A closer look reveals there is also another rotated tangent arc and rotated Wegener pair. It comes about by triangular crystals, raypaths 3573 and 32573 respectively. The sharp red edge of these arcs is pointing away from the sun because they are rotated by 240 degrees. All these rotated arcs are shown in the side view simulation below. I have called them as 142°/262° tangent/Wegener arcs according to how much they are rotated from the sun. However, because the 262° rotated arcs are in reality found 98 degrees from the sun on the great circle, that number probably makes for a better name. Greenler, who considered the 3573 raypath to look for possible explanations for Hevel's halo and 90° parhelia in his book, talked of a 98 halo concerning the version of this effect in randomly oriented crystals. Indeed, to call it a 262° halo would sound rather quixotic.
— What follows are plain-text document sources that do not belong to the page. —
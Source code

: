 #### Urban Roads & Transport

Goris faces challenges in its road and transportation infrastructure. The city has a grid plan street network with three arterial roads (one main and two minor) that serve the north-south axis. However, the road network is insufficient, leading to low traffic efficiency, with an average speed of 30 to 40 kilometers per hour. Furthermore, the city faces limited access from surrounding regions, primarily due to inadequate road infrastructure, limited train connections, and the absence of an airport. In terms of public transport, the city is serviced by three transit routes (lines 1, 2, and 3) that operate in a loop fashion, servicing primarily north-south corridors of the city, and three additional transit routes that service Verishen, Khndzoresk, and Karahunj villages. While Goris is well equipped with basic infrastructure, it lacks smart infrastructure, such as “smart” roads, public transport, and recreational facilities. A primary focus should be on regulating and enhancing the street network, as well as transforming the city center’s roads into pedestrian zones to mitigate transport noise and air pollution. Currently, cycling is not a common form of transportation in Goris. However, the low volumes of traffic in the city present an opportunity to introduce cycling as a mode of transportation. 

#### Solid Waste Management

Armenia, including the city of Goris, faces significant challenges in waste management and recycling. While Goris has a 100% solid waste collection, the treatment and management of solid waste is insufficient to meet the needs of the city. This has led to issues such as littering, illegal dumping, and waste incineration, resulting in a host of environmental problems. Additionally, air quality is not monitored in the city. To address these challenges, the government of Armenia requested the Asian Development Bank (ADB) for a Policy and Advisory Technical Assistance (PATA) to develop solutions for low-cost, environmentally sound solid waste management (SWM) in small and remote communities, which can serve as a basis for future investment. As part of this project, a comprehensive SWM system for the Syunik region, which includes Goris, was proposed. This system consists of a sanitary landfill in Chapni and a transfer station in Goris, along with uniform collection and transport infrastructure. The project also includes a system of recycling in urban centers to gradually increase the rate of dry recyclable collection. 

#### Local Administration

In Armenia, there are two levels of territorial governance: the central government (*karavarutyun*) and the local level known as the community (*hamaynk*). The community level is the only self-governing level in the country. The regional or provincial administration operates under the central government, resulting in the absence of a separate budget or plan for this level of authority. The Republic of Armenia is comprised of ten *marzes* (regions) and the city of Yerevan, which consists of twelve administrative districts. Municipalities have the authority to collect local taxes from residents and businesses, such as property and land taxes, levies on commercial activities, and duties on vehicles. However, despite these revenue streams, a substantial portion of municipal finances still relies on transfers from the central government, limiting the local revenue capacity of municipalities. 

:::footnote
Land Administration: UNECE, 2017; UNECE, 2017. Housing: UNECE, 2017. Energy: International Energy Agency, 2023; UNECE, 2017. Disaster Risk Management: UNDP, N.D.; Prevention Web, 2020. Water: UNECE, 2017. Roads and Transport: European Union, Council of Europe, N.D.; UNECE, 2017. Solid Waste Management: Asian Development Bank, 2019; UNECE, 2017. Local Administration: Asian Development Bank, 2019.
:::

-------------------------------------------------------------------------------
Whatever they will be called in the future, the rotated Wegener arcs seem distinct enough to become reality once a quality swarm in a dark location gets deep stacked. Parry orientation version of these rotated arcs, of which there are much more (including sub versions), may be discovered in monster Parry displays.
As for those dark places, they have become more scarce, unfortunately. Four years has passed since I last chased in Rovaniemi, and now the light pollution is on a whole another level thanks to leds having come to replace the faithful old sodium vapour and metal halide lamps. Also some new roads – with streelights of course – have been built in some places that used to be good.